The navy of Italy was created in 1861, following the proclamation of the Kingdom of Italy, as the Regia Marina. The new navy's baptism of fire came during the Third Italian War of Independence against the Austrian Empire. During the First World War, it spent its major efforts in the Adriatic Sea, fighting the Austro-Hungarian Navy. In the Second World War, it engaged the Royal Navy in a two-and-a-half-year struggle for the control of the Mediterranean Sea. After the war, the new Marina Militare, being a member of the North Atlantic Treaty Organisation (NATO), has taken part in many coalition peacekeeping operations. It is a blue-water navy. The Guardia Costiera (Coast Guard) is a component of the navy.

Aeronautica Militare

The air force of Italy was founded as an independent service arm on 28 March 1923, by King Vittorio Emanuele III as the Regia Aeronautica (which equates to "Royal Air Force"). During the 1930s, it was involved in its first military operations in Ethiopia in 1935, and later in the Spanish Civil War between 1936 and 1939. Eventually, Italy entered World War II alongside Germany. After the armistice of 8 September 1943, Italy was divided into two sides, and the same fate befell the Regia Aeronautica. The Air Force was split into the Italian Co-Belligerent Air Force in the south aligned with the Allies, and the pro-Axis Aeronautica Nazionale Repubblicana in the north until the end of the war. When Italy was made a republic by referendum, the air force was given its current name Aeronautica Militare.

Carabinieri

The Arma dei Carabinieri is the gendarmerie and military police of Italy.
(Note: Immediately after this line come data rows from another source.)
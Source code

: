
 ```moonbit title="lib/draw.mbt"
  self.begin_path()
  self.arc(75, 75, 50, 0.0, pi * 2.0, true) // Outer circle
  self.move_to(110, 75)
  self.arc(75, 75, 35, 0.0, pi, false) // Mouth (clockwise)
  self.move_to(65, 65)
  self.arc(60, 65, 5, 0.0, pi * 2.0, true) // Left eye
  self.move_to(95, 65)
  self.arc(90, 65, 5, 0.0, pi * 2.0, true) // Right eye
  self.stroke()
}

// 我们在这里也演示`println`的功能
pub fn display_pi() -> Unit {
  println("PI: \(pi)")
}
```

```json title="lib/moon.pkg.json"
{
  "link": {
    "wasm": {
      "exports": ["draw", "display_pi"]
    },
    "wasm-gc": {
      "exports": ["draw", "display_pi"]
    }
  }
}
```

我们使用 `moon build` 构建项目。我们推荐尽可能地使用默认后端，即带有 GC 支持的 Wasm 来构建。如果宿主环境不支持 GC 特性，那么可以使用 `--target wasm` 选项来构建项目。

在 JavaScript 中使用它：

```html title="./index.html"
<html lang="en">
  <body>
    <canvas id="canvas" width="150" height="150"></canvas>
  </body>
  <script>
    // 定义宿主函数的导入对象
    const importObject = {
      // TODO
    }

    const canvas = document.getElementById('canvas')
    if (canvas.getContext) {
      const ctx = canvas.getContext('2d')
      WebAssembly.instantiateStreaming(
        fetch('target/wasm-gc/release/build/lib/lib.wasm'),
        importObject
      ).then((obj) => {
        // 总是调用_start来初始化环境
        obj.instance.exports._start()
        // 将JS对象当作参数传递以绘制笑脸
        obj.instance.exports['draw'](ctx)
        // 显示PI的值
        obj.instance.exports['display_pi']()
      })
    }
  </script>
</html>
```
The corps was instituted in 1814 by King Victor Emmanuel I of Savoy with the aim of providing the Kingdom of Sardinia with a police corps; it is therefore older than Italy itself. The new force was divided into divisions on the scale of one division for each province of Italy. The divisions were further divided into companies and subdivided into lieutenancies, which commanded and coordinated the local police stations and were distributed throughout the national territory in direct contact with the public. The Italian unification saw the number of divisions increased, and in 1861 the Carabinieri were appointed the "First Force" of the new national military organization. In recent years Carabinieri became the fourth branch of Italian Armed Forces. Primarily they carry out law enforcement, military policing duties and peacekeeping mission abroad, such as Kosovo, Afghanistan, and Iraq. At the Sea Islands Conference of the G8 in 2004, the Carabinieri were given the mandate to establish a Center of Excellence for Stability Police Units (CoESPU) to spearhead the development of training and doctrinal standards for civilian police units attached to international peacekeeping missions.

International stance

Italy has joined in many UN, NATO and EU operations as well as with assistance to Russia and the other CIS nations, Middle East peace process, peacekeeping, and combating the illegal drug trade, human trafficking, piracy and terrorism.

Italy did take part in the 1982 Multinational Force in Lebanon along with US, French and British troops. Italy also participated in the 1990–91 Gulf War, with the deployment of eight Panavia Tornado IDS bomber jets; Italian Army troops were subsequently deployed to assist Kurdish refugees in northern Iraq following the conflict.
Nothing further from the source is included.